That doesn’t make the future any less daunting. Camp officials know they can’t keep everyone happy, and there are some refugees who have decided to try their luck again in Syria. Harper wants to ensure the basics are “done right,” efficiently and transparently, given the harsh environment and limited resources. To do that, he has turned to technology. Harper uses Twitter for public information dissemination, satellite imagery shows how the camp grows and points out empty space and potential flood risks, and biometrics (iris scans) are used both to register refugees and prevent identity theft in the cash-assistance program.

As the war rages, Zaatari is just about full, and Harper says those advances have aided in planning and building another camp capable of housing 130,000 refugees. That location in al-Azraq, east of Amman, could be operational if needed within a month. “If we’re thrown the challenge, we will deal with it,” he says. “It will cost a lot of money. It will involve a lot of logistics. We will struggle, but we will do it.”

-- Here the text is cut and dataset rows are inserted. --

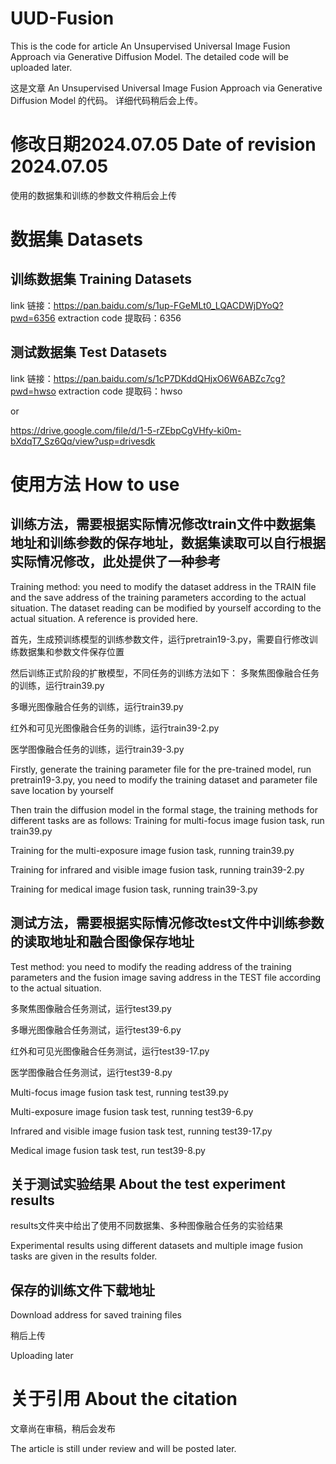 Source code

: # UUD-Fusion
This is the code for article An Unsupervised Universal Image Fusion Approach via Generative Diffusion
Model. The detailed code will be uploaded later.

这是文章 An Unsupervised Universal Image Fusion Approach via Generative Diffusion
Model 的代码。 详细代码稍后会上传。

# 修改日期2024.07.05 Date of revision 2024.07.05
使用的数据集和训练的参数文件稍后会上传

# 数据集 Datasets
## 训练数据集 Training Datasets
link 链接：https://pan.baidu.com/s/1up-FGeMLt0_LQACDWjDYoQ?pwd=6356 extraction code 提取码：6356

## 测试数据集 Test Datasets
link 链接：https://pan.baidu.com/s/1cP7DKddQHjxO6W6ABZc7cg?pwd=hwso extraction code 提取码：hwso

or

https://drive.google.com/file/d/1-5-rZEbpCgVHfy-ki0m-bXdqT7_Sz6Qq/view?usp=drivesdk

# 使用方法 How to use
## 训练方法，需要根据实际情况修改train文件中数据集地址和训练参数的保存地址，数据集读取可以自行根据实际情况修改，此处提供了一种参考
Training method: you need to modify the dataset address in the TRAIN file and the save address of the training parameters according to the actual situation. The dataset reading can be modified by yourself according to the actual situation. A reference is provided here.

首先，生成预训练模型的训练参数文件，运行pretrain19-3.py，需要自行修改训练数据集和参数文件保存位置

然后训练正式阶段的扩散模型，不同任务的训练方法如下：
多聚焦图像融合任务的训练，运行train39.py

多曝光图像融合任务的训练，运行train39.py

红外和可见光图像融合任务的训练，运行train39-2.py

医学图像融合任务的训练，运行train39-3.py

Firstly, generate the training parameter file for the pre-trained model, run pretrain19-3.py, you need to modify the training dataset and parameter file save location by yourself

Then train the diffusion model in the formal stage, the training methods for different tasks are as follows:
Training for multi-focus image fusion task, run train39.py

Training for the multi-exposure image fusion task, running train39.py

Training for infrared and visible image fusion task, running train39-2.py

Training for medical image fusion task, running train39-3.py

## 测试方法，需要根据实际情况修改test文件中训练参数的读取地址和融合图像保存地址
Test method: you need to modify the reading address of the training parameters and the fusion image saving address in the TEST file according to the actual situation.

多聚焦图像融合任务测试，运行test39.py

多曝光图像融合任务测试，运行test39-6.py

红外和可见光图像融合任务测试，运行test39-17.py

医学图像融合任务测试，运行test39-8.py

Multi-focus image fusion task test, running test39.py

Multi-exposure image fusion task test, running test39-6.py

Infrared and visible image fusion task test, running test39-17.py

Medical image fusion task test, run test39-8.py

## 关于测试实验结果 About the test experiment results
results文件夹中给出了使用不同数据集、多种图像融合任务的实验结果

Experimental results using different datasets and multiple image fusion tasks are given in the results folder.

## 保存的训练文件下载地址
Download address for saved training files

稍后上传

Uploading later

# 关于引用 About the citation
文章尚在审稿，稍后会发布

The article is still under review and will be posted later.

That’s a lot of pressure when much of the world assumes refugees are safe once they have crossed out of Syria. The high visibility of the camp — two of its most recent visitors were U.S. Secretary of State John Kerry and Japan’s Foreign Minister Fumio Kishida — has kept Harper’s team, NGOs and aid groups “on our toes” with little room for mistakes. It keeps them nimble and transparent and, they hope, ready to tackle whatever may come next.

Harper aims for the camp to eventually close, but that day is likely a long way off. “We need to make sure that once the refugees go home, Insha’Allah, that Jordan’s overall infrastructure is not worse off,” he says. That’s a tall order when those fleeing the hell just a few miles north keep coming. But Harper thinks they can pull it off. “We’re not going to fail,” he says. “This is our mandate.”